I was not asking a question but pointing it out to others to keep an eye open. It appears to be a new crawler that doesn’t spread out its hits over time. Maybe this was the first time it saw our site so was doing all pages but if it continues with this one day massive hits I will investigate more.
Noticed it as well. Its the bot that does most pageviews on my instance and right after comes Seekport (35K pageviews in a day) and mj12bot. I’m getting DOS sometimes because of them. Cloudflare anti-bot feature helped me limit most of these bots without much monitoring.
That’s a shame. It would be a good feature for Discourse.
Out of interest, does the existing system (allowing you to block every crawler but only add a crawl delay for a finite list) work via robots.txt disallow and crawl-delay?
That’s a different matter entirely. Though, personally, I have found crawl-delay on another site to be effective.
Only with white hat bots, and there is not too many. All others, ratio good vs bad is more or less 1:100, don’t care what do you have or haven’t in robots.txt. Best ones looks it just to find out where a sysadmin/webmaster doesn’t want to shpw and those take that directions rightaway.
(Really, < grin > is acting as html tag Discourse should not use just < > for that, IMO)
SEO-bots are really badly behaving ones. But majority are telling fake user agent made by script kiddies.
One can stop totally plenty of bots but that should do on server, not on app-level.
That’s all by the by. My experience has been different and I would like Discourse to allow crawl-delay to be set without having to name individual crawlers.
Mozilla/5.0 (Linux; Android 7.0;) AppleWebKit/537.36 (KHTML, like Gecko) Mobile Safari/537.36 (compatible; PetalBot;+https://webmaster.petalsearch.com/site/petalbot)
872
So these peaks are from MJ21bot and Nexus 5X Build which is a legit Google bot after checking its IP in nginx logs.
Any idea why they would do such pageviews? MJ12bot seems legit as well (at least, that’s what my Google searches say…). Note that the forum is online, but requires a login to see the content. It will be open publicly in a few days.
I sometimes see crawlers peaks on my forums, but they last only one or two days and they go away for a long time.
As I am the one who started the topic I don’t see your question as off-topic. My post was an FYI and you are just trying to better understand the details of the information.
While I am not an SEO expert, if you want people to find your site using a search engine then you need to allow the search engine crawler to craw your website to build and update its indexes.

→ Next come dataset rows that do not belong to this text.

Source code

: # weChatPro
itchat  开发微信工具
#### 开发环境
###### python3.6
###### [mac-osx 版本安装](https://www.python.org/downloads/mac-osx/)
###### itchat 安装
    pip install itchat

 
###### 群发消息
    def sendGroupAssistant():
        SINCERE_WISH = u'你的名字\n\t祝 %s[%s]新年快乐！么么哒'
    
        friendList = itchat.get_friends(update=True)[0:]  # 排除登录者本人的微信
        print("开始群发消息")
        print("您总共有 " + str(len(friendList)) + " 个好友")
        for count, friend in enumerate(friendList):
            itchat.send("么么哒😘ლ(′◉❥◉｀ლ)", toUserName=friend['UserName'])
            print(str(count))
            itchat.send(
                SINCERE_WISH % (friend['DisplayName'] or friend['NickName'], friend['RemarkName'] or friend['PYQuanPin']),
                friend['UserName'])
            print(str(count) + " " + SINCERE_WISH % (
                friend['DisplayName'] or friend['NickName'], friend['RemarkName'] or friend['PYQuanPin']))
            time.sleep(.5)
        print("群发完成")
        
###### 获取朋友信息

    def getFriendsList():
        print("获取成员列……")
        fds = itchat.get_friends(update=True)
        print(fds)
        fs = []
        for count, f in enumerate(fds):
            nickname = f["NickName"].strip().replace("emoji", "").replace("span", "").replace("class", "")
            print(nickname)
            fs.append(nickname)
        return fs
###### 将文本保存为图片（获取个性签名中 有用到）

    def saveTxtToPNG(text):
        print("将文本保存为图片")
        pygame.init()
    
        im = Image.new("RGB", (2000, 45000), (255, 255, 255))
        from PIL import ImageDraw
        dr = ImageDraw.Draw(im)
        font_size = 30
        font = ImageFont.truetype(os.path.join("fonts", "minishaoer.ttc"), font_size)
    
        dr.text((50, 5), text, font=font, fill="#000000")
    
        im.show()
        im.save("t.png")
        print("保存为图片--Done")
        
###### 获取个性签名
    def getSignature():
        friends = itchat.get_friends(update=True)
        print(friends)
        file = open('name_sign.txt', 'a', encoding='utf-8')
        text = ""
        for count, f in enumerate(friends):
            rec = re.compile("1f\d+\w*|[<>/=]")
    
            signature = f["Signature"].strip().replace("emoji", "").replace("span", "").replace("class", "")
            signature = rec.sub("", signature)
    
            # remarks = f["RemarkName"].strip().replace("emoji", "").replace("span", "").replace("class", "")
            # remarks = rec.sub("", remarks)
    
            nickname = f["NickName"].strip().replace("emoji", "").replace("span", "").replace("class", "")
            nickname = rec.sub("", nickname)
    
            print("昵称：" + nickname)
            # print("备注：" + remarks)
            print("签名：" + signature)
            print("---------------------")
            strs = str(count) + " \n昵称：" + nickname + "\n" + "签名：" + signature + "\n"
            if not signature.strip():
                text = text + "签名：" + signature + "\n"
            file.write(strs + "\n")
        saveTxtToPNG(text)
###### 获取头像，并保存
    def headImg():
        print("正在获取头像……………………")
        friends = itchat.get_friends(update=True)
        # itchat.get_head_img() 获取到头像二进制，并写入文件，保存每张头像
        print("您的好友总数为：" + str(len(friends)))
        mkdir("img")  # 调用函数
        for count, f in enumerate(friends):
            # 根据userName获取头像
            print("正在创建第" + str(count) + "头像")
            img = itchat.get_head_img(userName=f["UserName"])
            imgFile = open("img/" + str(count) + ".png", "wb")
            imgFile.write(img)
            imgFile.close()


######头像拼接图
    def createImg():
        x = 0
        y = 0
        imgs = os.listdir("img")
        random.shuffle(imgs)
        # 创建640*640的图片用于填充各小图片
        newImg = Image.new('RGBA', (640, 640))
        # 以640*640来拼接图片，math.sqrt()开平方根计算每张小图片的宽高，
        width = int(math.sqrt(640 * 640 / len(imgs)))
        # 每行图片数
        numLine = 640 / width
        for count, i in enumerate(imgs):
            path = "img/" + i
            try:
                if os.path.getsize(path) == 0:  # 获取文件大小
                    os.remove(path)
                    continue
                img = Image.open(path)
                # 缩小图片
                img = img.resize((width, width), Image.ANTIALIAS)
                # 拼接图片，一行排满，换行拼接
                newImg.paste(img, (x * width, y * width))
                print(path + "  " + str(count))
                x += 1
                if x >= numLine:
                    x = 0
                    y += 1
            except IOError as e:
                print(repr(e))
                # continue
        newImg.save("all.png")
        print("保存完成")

The problem is that some crawlers are not leading users to a site and if that is the case and you don’t want excessive page hits then you would ask that they not craw your site using robots.txt. However bad search engines will ignore robots.txt and one will then have to use firewall rules and such. The problem then becomes the age old problem that if someone wants to gain access to an open site (no-login) then it is hard to block them because they change their identity each time. If one goes with login required then often that cuts down on the number of people who will sign up.
With regards to the original post, I have not see another massive one day increase in page views due to MeagIndex or another crawler since the reported outlier.
Clearly letting the bot MegaIndex.ru/2.0 index the site does not appear to be generating traffic to the site.
Note: AFAIK yandex.ru is different from Megaindex.ru.
For blocking crawlers there is robots.txt which as noted
https://<Discoruse site>/admin/customize/robots
but not all crawlers will honor robots.txt.
As noted above by IAmGav there are other crawler settings.
robots.txt is not for stopping bots. It is guideline for good behaving bots. Those should stop on server level. One the biggest reasons why my discourse is behind reverse proxy.
Semi-regular crawlers activity spike is a usual thing. We ourselves divide those by:
Regular crawlers by legitimate search engines
Irregular crawlers by new/custom search engines
Targeted crawlers by competitors or any other “researchers” which may effectively use your crawled data for their purposes.
Based on our experience, there is no need to take care and protect yourself from being crawled unless you don’t want your information to be used for any purpose or you experience severe server loads because of that. In the end, if your forum/project is public, there will always be a way to gather your public data for any purpose
I had 2 occasions of a spikes, 8th & 18th of January - both times from Yandex, the Russian web crawler. Both times attempted crawls went up more than double. The biggest snoop over time is petalbot from PetalSearch.com. They had between 4x-6x the number of scans than Yandex and other bots.